Unfortunately these are all dependent on platinum to help split the oxygen molecules and so speed up the reaction. Without the platinum the process would be 100 times slower and making a practically sized fuel cell would be virtually impossible.
If you have ever bought any jewelry, platinum is not cheap, and the reason it is so expensive is that it is very rare, and many people think that there simply isn't enough of it to make enough fuel cells from hundreds of millions of cars.
|Nanotubes growing using a plasma enhanced chemical vapour deposition © polyparadigm @ wikipedia|
A team from the University of Dayton in Ohio, may have come up with a solution. They were growing carbon nanotubes doped with a small amount of nitrogen to use as biosensors. But after making the nanotubes they thought they may as well test them to see if they worked as catalysts.
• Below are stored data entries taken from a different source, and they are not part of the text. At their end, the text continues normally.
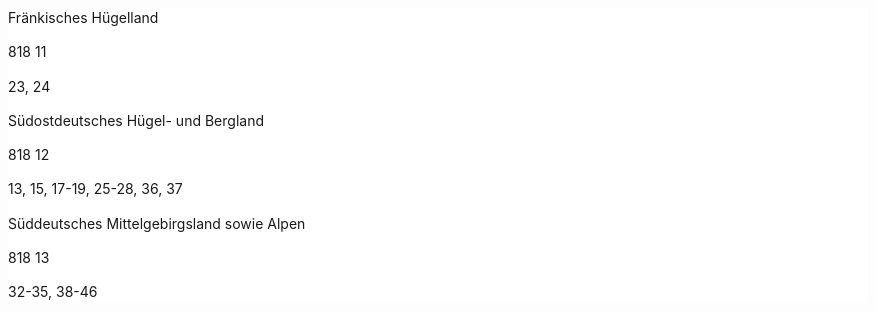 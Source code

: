 <tr>

<td style align="left" valign="top" charoff="50">

Fränkisches Hügelland

</td>

<td style align="left" valign="top" charoff="50">

818 11

</td>

<td style align="left" valign="top" charoff="50">

23, 24

</td>

</tr>

<tr>

<td style align="left" valign="top" charoff="50">

Südostdeutsches Hügel- und Bergland

</td>

<td style align="left" valign="top" charoff="50">

818 12

</td>

<td style align="left" valign="top" charoff="50">

13, 15, 17-19, 25-28, 36, 37

</td>

</tr>

<tr>

<td style align="left" valign="top" charoff="50">

Süddeutsches Mittelgebirgsland sowie Alpen

</td>

<td style align="left" valign="top" charoff="50">

818 13

</td>

<td style align="left" valign="top" charoff="50">

32-35, 38-46

</td>

</tr>
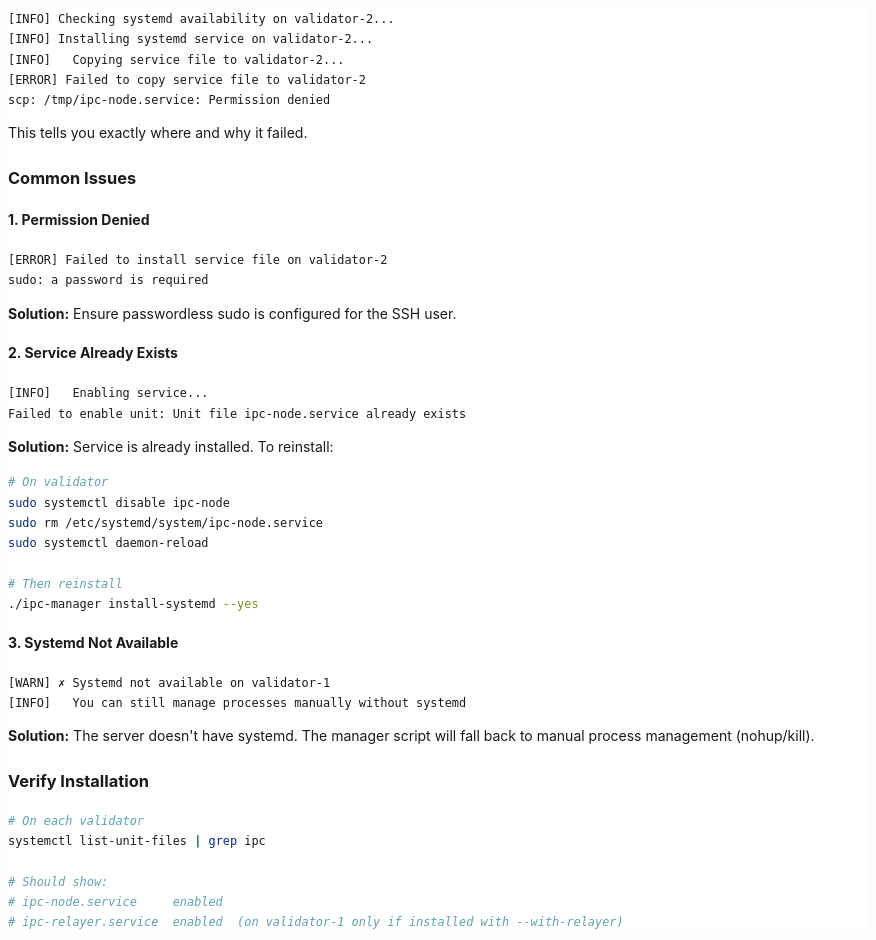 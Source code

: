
 ```
[INFO] Checking systemd availability on validator-2...
[INFO] Installing systemd service on validator-2...
[INFO]   Copying service file to validator-2...
[ERROR] Failed to copy service file to validator-2
scp: /tmp/ipc-node.service: Permission denied
```

This tells you exactly where and why it failed.

### Common Issues

#### 1. Permission Denied

```
[ERROR] Failed to install service file on validator-2
sudo: a password is required
```

**Solution:** Ensure passwordless sudo is configured for the SSH user.

#### 2. Service Already Exists

```
[INFO]   Enabling service...
Failed to enable unit: Unit file ipc-node.service already exists
```

**Solution:** Service is already installed. To reinstall:
```bash
# On validator
sudo systemctl disable ipc-node
sudo rm /etc/systemd/system/ipc-node.service
sudo systemctl daemon-reload

# Then reinstall
./ipc-manager install-systemd --yes
```

#### 3. Systemd Not Available

```
[WARN] ✗ Systemd not available on validator-1
[INFO]   You can still manage processes manually without systemd
```

**Solution:** The server doesn't have systemd. The manager script will fall back to manual process management (nohup/kill).

### Verify Installation

```bash
# On each validator
systemctl list-unit-files | grep ipc

# Should show:
# ipc-node.service     enabled
# ipc-relayer.service  enabled  (on validator-1 only if installed with --with-relayer)
```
As it turns out they produce four times the current of an equivalent area of platinum which is very hopeful, and unlike platinum they don't get tainted by carbon monoxide so they may last longer.
Of course this is very much still on the lab bench, and the carbon nanotubes probably cost more to make than platinum at the moment. But they are made up of cheap elements, carbon and nitrogen, so there is no fundamental reason that they shouldn't get a lot cheaper.